━━━ EXTRACTED INFORMATION

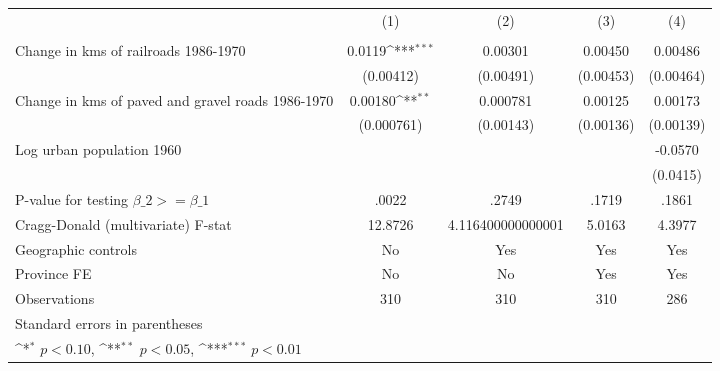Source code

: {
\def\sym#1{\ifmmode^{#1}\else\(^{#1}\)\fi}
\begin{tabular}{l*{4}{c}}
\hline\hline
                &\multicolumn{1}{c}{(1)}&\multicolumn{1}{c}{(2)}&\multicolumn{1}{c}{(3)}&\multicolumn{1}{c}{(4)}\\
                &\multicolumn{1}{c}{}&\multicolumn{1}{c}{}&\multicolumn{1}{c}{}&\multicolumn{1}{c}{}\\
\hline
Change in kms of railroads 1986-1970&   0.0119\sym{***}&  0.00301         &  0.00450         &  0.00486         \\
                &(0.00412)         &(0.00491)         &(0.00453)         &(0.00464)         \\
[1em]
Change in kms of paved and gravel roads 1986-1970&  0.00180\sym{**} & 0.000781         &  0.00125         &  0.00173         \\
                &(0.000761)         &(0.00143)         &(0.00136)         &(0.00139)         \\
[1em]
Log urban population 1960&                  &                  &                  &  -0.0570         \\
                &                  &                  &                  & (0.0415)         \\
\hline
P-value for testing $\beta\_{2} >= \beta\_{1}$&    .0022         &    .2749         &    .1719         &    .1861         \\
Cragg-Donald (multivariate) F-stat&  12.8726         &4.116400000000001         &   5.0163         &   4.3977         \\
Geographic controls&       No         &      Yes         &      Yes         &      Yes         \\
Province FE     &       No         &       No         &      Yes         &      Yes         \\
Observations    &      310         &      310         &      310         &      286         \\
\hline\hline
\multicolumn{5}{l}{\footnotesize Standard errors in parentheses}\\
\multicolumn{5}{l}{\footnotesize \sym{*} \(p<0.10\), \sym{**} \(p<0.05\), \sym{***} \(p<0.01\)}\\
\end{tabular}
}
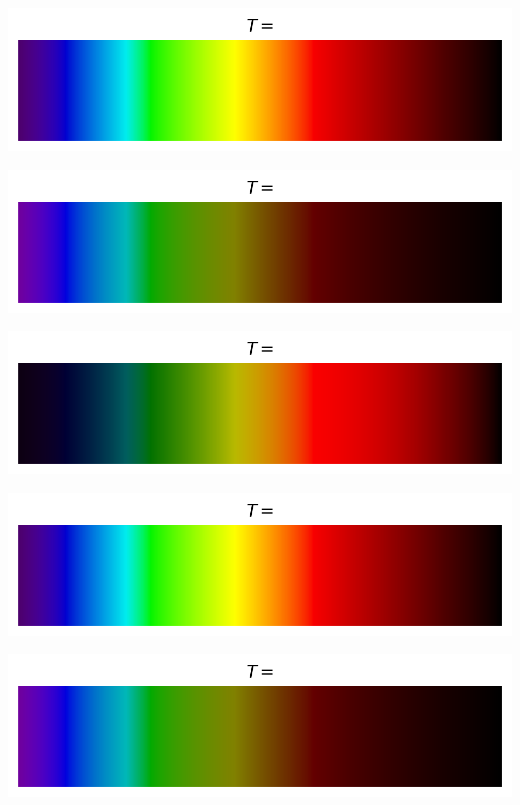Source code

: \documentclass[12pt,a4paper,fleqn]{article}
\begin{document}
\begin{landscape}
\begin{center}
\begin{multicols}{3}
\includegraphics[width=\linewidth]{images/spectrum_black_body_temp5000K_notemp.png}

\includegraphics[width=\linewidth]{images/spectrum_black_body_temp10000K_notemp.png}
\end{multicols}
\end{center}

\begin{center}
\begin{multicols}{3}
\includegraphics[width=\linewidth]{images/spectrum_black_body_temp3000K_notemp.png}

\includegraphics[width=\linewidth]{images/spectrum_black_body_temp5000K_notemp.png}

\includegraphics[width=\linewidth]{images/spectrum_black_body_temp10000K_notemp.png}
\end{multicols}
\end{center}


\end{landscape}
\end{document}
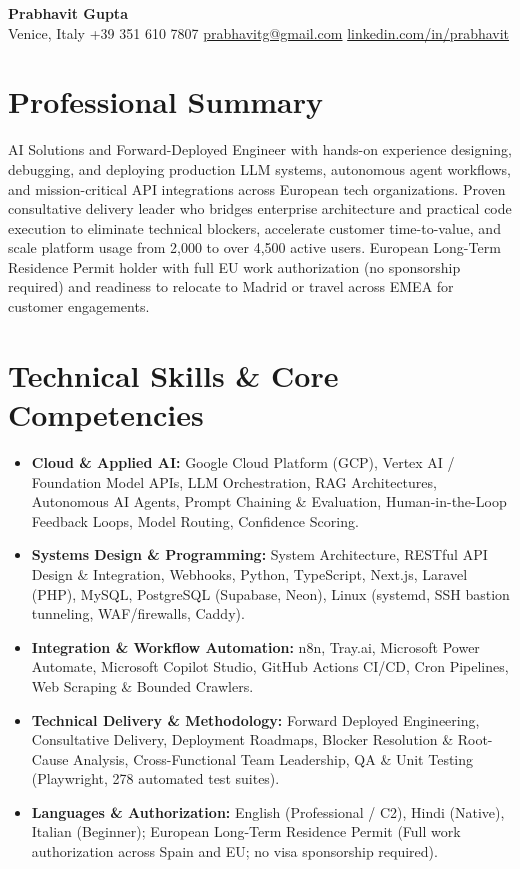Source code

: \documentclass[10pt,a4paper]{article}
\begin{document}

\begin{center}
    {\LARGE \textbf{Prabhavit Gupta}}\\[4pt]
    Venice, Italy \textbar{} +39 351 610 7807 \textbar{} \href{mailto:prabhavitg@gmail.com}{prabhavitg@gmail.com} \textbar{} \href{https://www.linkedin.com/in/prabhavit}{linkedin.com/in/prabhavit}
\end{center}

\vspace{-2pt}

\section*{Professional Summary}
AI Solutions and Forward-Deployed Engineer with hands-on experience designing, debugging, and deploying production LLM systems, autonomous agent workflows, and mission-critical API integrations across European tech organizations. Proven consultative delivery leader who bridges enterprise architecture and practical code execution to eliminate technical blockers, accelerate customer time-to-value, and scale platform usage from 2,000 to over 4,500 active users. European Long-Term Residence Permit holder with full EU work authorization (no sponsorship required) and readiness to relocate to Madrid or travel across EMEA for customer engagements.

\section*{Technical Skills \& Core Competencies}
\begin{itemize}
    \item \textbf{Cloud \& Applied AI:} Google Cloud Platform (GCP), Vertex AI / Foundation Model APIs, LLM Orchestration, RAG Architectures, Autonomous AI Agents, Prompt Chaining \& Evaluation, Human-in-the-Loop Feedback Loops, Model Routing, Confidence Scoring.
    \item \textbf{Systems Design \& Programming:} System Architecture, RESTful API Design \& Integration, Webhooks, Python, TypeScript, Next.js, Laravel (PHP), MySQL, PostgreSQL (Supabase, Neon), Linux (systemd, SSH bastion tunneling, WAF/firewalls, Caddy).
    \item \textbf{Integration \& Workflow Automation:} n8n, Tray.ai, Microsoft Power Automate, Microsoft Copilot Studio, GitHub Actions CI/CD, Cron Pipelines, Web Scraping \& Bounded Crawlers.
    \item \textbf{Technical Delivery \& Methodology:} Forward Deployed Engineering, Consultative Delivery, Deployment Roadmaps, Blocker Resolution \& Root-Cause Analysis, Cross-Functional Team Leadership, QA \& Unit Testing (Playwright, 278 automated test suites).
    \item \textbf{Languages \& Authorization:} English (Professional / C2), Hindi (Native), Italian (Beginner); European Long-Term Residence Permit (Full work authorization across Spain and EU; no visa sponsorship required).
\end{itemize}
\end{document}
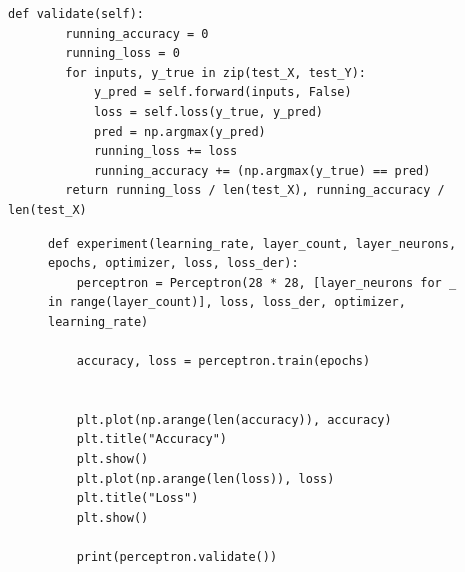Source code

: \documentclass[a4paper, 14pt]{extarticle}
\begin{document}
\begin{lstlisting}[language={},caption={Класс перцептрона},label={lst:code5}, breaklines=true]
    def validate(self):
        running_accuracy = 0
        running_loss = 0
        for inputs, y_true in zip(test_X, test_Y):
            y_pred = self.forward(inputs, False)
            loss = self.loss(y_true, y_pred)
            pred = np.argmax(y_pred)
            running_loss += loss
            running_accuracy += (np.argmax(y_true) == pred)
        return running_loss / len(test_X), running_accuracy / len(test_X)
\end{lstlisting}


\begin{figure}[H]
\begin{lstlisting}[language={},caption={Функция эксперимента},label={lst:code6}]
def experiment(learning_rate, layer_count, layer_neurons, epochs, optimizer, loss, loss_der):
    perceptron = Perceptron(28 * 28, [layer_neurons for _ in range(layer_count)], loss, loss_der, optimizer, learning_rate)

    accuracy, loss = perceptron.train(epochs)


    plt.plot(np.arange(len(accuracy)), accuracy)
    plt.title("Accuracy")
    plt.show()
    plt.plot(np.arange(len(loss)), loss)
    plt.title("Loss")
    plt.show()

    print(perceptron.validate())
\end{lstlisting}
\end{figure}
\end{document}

━━━━━━
━━━ EXTRACTED INFORMATION

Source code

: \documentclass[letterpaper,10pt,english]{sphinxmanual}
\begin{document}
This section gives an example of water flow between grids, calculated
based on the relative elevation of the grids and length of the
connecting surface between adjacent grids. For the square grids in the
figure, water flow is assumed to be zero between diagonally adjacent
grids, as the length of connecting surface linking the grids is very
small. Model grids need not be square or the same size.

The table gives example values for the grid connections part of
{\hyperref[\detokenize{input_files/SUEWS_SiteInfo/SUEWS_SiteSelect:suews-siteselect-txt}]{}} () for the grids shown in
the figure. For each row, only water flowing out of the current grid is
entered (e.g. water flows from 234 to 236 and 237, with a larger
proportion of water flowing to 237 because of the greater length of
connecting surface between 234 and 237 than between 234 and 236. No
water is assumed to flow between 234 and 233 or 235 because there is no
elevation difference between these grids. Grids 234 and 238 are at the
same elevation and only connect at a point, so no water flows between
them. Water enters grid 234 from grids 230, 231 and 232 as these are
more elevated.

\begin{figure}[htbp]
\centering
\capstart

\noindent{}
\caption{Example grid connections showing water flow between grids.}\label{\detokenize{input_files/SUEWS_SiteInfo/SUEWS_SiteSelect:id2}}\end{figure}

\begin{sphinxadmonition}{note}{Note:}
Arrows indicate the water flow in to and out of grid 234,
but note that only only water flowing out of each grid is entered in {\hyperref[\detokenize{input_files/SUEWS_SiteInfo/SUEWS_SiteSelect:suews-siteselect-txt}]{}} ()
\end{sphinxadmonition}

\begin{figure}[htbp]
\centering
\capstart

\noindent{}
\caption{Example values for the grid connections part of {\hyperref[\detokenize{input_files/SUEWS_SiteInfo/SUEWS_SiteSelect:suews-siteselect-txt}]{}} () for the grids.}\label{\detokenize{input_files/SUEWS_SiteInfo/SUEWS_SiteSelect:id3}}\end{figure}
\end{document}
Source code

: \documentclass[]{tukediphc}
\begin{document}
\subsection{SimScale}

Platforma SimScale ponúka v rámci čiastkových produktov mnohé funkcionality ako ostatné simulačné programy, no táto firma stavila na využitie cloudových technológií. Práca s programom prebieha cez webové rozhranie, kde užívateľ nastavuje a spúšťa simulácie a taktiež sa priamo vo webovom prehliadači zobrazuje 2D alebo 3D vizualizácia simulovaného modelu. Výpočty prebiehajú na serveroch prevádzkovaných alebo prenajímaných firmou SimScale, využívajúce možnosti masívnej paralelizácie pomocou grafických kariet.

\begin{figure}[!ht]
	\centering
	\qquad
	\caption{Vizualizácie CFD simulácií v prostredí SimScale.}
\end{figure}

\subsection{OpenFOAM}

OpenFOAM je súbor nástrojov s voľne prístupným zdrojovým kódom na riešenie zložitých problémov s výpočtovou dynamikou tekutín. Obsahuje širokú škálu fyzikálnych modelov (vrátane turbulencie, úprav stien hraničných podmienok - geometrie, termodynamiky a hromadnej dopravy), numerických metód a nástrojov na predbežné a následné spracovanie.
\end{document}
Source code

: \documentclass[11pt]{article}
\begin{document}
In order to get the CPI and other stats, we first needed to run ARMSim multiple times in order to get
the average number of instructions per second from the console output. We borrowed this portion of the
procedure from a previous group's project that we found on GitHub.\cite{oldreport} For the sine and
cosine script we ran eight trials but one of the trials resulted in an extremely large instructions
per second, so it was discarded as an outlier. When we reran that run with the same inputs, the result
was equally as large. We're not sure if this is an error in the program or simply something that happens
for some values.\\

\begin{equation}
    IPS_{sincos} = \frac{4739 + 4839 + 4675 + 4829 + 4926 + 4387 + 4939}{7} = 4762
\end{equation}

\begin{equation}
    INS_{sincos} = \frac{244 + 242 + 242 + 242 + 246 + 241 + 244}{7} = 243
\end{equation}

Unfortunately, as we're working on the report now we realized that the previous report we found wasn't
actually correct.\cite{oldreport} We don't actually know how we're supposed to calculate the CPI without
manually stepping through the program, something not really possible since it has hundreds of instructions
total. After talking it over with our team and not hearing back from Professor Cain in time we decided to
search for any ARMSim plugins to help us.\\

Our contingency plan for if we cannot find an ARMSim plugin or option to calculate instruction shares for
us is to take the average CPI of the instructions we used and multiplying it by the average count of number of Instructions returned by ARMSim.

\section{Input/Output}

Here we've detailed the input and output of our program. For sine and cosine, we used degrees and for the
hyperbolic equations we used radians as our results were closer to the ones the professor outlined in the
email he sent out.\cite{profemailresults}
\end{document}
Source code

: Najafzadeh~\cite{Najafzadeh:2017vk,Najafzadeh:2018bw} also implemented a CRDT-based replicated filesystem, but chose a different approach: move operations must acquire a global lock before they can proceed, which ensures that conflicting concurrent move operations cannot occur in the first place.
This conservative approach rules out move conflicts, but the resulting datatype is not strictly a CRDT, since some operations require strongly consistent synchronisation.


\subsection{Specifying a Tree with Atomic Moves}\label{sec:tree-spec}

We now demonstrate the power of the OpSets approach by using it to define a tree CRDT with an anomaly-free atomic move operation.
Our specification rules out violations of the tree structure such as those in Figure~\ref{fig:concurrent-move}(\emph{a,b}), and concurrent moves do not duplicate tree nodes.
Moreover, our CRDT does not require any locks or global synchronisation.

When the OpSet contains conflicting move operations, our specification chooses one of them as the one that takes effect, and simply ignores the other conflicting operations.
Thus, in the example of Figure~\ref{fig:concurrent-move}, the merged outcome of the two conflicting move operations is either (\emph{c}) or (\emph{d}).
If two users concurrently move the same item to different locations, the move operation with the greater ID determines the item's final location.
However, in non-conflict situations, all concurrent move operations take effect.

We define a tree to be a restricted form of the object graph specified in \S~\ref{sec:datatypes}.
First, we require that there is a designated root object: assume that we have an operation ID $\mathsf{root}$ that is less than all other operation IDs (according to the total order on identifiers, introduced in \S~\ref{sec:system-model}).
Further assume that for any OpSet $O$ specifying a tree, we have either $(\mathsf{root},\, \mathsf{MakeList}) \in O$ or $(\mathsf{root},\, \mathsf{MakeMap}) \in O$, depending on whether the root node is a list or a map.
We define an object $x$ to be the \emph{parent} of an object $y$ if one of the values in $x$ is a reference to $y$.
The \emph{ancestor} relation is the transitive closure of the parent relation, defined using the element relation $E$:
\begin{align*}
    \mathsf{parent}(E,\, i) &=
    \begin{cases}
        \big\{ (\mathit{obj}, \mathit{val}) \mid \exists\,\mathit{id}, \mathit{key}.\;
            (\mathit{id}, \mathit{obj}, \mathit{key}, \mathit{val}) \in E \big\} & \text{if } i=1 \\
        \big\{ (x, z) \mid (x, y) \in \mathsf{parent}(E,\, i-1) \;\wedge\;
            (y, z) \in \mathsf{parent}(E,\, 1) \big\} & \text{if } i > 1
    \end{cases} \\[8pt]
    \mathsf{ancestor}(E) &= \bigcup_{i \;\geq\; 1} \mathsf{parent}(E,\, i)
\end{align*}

━━━━━━
━━━ EXTRACTED INFORMATION

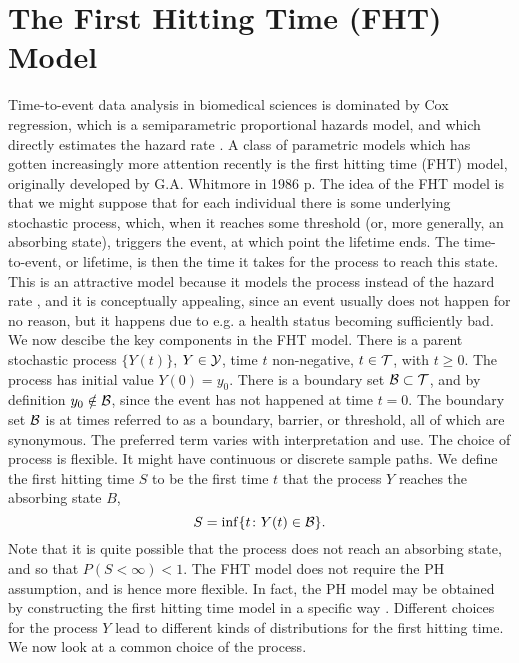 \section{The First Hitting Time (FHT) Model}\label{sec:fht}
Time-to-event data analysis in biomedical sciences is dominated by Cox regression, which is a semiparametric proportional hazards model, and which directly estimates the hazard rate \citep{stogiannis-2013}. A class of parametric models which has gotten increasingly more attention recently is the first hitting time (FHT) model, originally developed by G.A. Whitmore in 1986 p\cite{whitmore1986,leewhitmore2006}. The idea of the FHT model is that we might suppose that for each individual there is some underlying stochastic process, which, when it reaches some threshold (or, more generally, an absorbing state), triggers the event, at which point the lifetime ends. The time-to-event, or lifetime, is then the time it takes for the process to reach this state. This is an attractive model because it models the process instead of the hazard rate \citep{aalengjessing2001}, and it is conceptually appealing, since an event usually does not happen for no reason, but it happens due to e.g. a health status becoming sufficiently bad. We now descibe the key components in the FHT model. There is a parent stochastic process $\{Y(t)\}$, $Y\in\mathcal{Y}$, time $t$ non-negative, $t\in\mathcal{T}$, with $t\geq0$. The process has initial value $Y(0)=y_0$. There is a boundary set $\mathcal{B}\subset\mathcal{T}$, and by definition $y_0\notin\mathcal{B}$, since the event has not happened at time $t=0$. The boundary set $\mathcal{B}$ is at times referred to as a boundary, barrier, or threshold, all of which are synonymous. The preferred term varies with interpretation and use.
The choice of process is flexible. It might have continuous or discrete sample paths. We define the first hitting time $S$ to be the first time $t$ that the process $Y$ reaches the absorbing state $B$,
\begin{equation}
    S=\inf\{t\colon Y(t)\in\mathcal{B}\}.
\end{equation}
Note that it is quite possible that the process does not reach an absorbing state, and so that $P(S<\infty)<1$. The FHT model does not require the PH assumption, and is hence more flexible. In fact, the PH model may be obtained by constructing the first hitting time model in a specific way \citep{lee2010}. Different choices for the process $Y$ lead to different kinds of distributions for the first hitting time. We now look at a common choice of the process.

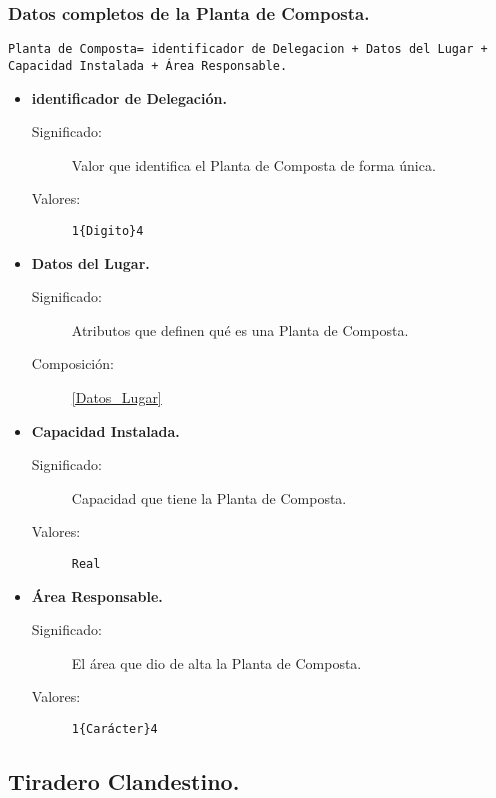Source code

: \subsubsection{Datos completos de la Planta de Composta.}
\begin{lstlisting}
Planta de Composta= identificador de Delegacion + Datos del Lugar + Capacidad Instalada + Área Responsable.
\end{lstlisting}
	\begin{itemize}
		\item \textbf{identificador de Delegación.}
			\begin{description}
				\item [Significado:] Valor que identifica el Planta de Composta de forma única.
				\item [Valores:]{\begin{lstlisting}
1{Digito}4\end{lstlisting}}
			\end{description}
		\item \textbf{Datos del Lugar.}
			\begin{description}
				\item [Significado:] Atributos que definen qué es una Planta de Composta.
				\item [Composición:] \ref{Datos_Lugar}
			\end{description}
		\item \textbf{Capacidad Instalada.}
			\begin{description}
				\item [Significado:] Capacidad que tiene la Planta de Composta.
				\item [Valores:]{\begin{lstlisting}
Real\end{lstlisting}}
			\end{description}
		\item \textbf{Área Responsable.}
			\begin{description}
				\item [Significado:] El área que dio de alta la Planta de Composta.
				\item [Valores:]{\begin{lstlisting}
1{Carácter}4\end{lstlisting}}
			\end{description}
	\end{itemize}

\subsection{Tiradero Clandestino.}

━━━━━━

REQUIREMENT
Filter the entries above and copy only the lines that hold "assumed".

PROBLEM SOLUTION
figure, water flow is assumed to be zero between diagonally adjacent
water is assumed to flow between 234 and 233 or 235 because there is no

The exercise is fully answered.